TASK OBJECTIVE »
For the records below, give the number of lines that include the string "tests". Nothing else belongs in the answer.

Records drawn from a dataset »
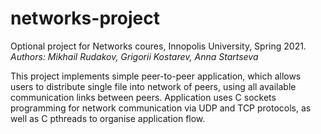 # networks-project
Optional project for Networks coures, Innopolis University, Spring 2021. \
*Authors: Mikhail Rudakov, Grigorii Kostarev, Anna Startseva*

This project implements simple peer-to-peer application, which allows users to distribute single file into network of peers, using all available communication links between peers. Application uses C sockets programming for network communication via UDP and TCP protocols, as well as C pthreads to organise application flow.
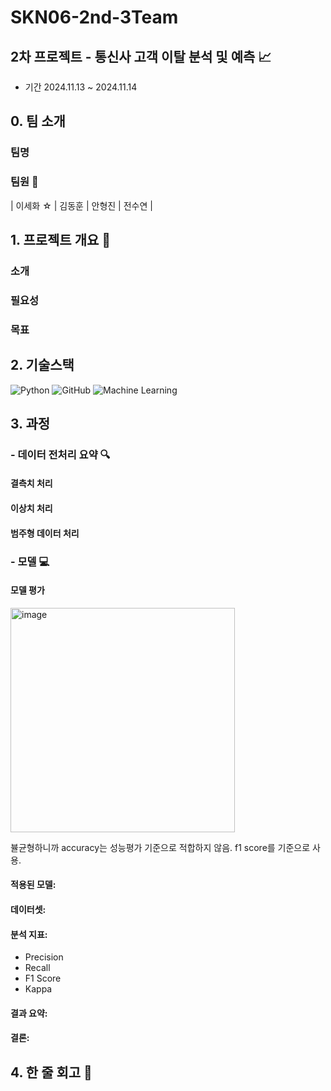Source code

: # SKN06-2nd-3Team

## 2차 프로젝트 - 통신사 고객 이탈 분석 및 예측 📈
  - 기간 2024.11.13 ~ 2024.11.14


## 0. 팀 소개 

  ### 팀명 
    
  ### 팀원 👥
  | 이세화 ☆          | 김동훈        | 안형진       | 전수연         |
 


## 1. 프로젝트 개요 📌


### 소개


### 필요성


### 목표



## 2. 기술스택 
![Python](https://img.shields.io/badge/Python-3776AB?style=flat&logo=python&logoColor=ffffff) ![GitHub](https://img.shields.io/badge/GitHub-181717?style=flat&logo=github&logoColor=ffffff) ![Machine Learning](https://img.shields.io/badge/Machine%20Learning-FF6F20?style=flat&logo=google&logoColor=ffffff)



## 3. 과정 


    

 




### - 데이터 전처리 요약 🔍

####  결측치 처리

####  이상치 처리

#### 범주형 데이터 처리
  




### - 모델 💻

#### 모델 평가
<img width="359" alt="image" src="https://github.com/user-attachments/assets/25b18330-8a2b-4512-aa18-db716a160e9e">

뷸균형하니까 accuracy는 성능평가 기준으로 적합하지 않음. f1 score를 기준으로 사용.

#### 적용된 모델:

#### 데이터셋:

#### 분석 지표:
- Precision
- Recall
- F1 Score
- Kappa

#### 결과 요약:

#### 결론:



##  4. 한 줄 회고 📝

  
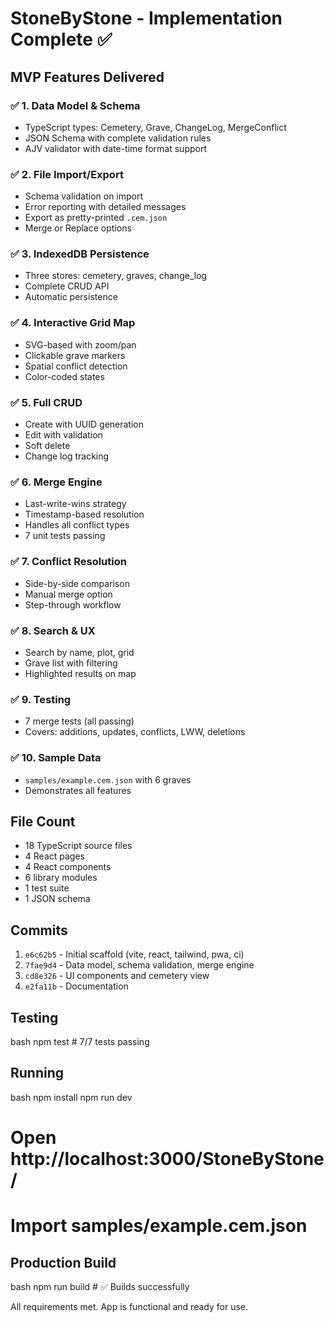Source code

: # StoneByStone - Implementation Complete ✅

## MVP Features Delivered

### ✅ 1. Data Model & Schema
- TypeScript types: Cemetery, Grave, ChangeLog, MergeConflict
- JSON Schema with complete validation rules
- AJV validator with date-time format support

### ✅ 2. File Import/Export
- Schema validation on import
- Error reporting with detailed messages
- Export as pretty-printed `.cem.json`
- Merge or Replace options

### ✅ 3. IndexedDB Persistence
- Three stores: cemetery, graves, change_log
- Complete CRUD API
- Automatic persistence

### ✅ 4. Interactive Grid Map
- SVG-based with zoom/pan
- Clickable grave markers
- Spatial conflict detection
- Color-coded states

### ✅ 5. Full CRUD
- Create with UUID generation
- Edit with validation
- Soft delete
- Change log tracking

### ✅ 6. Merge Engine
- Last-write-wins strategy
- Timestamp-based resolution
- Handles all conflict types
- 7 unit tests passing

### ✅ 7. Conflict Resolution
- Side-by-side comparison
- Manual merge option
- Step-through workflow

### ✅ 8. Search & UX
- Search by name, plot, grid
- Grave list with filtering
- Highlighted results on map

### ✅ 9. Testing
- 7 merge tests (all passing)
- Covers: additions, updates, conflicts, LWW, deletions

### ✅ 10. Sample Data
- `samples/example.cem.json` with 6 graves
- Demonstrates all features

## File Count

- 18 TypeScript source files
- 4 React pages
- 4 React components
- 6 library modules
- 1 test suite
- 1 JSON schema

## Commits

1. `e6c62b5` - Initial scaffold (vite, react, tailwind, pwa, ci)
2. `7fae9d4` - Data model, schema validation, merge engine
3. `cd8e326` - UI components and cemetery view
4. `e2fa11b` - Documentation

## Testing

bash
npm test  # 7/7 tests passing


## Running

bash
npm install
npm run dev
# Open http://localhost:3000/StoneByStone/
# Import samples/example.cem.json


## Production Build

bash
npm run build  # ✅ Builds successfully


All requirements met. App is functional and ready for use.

ANSWER FOR THIS EXERCISE »
3